Navratilova has already captured two legs, and a third if you care, as some do, to lump last December's triumph in the Australian Open with her '82 French and Wimbledon crowns. On a purely mercenary level, there's the Playtex Challenge to consider. It pays $1 million to whoever can win the US Indoors, Family Circle Cup, Wimbledon, and US Open in any one year. She's already banked half that at the first three designated stops.
The cash incentives will surely place extra pressure on her, and to make matters worse, the Open has been Navratilova's Rubik's Cube. She may be on her way to solving it, though. Last year, in her eighth Open appearance, she came closer than ever before, reaching the championship match for the first time. The Americanization of Czech-born Martina ended there, however, as the newly naturalized US citizen fell to Austin 1-6, 7-6, 7-6. That was as close as any non-native had come to winning in singles since 1978, when the tournament switched from clay to hard courts.
In weighing Martina's chances, one shouldn't overlook a potentially unsettling development. Her coach, Renee Richards, resigned recently, leaving only Nancy Lieberman, a basketball player turned trainer-cheerleader, in Martina's corner.
Probably of greater concern for the top-seeded female is the presence of Austin and Wimbledon finalist Chris Evert Lloyd in the women's 128-player draw. They love New York, as their Open records attest. Evert Lloyd has won the tournament five times, and is determined not to end the year without a major title, a phenomenon that last occurred in 1973.

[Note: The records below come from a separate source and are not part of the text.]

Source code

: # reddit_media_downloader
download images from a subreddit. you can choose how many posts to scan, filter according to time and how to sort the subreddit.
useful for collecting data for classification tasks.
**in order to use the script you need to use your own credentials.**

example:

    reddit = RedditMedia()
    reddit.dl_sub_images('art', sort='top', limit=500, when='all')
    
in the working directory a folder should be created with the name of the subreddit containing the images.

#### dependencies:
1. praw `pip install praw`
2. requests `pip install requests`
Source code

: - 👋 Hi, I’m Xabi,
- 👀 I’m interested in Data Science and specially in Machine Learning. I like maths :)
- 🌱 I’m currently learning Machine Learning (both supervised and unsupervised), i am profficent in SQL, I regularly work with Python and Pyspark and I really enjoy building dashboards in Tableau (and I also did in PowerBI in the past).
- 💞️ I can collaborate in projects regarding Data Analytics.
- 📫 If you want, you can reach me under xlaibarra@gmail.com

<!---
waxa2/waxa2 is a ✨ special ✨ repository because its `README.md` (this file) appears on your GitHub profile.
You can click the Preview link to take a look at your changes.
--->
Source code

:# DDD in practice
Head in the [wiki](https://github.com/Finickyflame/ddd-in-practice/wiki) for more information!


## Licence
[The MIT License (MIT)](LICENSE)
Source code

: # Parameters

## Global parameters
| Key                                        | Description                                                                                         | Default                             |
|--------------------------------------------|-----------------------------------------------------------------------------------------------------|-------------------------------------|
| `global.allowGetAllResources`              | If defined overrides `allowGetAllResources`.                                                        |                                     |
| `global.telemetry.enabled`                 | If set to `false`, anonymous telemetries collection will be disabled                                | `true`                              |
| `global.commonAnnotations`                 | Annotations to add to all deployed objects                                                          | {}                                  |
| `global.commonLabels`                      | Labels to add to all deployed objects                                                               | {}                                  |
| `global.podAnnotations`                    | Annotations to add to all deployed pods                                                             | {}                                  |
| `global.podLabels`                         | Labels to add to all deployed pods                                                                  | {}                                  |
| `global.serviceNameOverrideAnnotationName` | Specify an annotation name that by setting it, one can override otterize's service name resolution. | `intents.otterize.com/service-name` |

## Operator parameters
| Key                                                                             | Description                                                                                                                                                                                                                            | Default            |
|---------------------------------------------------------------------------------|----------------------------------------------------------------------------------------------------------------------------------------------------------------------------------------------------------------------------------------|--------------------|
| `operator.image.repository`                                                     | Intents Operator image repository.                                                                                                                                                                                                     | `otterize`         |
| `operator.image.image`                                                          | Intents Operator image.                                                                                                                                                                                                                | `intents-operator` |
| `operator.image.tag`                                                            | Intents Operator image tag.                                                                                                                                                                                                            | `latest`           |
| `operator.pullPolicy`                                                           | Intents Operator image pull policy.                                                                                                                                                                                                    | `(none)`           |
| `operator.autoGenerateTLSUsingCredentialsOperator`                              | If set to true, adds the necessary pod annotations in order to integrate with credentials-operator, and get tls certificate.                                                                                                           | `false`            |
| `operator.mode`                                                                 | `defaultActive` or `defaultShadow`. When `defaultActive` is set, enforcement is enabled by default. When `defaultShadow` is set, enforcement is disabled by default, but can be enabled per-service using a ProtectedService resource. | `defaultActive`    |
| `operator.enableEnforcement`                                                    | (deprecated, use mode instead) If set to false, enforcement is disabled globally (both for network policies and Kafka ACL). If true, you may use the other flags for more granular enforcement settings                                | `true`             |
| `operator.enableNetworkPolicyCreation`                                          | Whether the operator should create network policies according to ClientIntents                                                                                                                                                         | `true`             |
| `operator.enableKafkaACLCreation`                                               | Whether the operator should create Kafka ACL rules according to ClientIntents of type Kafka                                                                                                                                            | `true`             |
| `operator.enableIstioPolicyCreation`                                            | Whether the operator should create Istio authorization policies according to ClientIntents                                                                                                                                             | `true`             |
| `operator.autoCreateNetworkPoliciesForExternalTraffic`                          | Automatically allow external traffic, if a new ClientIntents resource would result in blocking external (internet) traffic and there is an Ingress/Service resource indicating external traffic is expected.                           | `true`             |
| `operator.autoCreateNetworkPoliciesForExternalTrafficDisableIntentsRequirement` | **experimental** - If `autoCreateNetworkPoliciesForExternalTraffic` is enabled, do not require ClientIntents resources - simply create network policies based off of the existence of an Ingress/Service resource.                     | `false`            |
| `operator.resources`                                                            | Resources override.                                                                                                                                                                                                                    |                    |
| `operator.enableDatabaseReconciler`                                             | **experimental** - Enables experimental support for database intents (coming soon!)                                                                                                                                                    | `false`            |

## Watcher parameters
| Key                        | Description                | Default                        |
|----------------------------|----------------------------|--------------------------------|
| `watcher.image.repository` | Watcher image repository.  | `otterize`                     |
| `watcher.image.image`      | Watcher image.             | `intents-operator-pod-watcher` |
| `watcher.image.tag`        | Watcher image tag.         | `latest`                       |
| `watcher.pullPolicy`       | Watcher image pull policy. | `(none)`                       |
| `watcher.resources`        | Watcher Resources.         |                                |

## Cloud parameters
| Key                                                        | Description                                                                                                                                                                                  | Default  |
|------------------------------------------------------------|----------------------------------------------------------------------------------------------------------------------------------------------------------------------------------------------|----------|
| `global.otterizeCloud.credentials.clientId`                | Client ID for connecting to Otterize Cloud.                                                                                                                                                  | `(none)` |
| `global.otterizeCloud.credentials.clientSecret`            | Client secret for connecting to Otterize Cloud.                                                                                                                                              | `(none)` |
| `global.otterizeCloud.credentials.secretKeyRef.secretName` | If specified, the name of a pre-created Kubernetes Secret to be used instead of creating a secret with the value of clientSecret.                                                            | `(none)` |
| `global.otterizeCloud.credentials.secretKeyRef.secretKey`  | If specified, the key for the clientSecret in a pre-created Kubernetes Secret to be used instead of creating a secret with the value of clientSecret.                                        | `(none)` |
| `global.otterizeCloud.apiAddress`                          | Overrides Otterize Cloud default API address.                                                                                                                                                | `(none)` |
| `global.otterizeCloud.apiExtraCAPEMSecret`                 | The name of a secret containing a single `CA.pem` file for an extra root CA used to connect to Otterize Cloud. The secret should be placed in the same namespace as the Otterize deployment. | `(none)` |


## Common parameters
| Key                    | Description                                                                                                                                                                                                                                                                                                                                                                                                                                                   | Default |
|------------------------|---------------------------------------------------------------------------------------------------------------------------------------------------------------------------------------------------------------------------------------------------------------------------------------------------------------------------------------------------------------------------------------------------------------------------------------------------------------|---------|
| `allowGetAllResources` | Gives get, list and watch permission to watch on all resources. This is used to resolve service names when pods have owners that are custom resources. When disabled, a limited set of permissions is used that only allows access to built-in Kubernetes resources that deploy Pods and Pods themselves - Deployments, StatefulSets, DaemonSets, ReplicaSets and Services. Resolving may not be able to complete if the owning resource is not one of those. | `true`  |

Though only 19, Austin has already conducted two successful campaigns at the Flushing Meadow battleground. Last year's was particularly inspired and launched a strong finish to an injury-marred season. Injuries have again curtailed her playing schedule, limiting her to one tournament since Wimbledon, where she lost to Billie Jean King, who is entered here.
McEnroe, too, has been bothered by an injury and was forced to withdraw from last May's French Open. His only 1982 tournament victory to date came over Jimmy Connors in Philadelphia, but that was in January, and Mac has since lost to the resurgent Connors twice, including in a five-set Wimbledon final.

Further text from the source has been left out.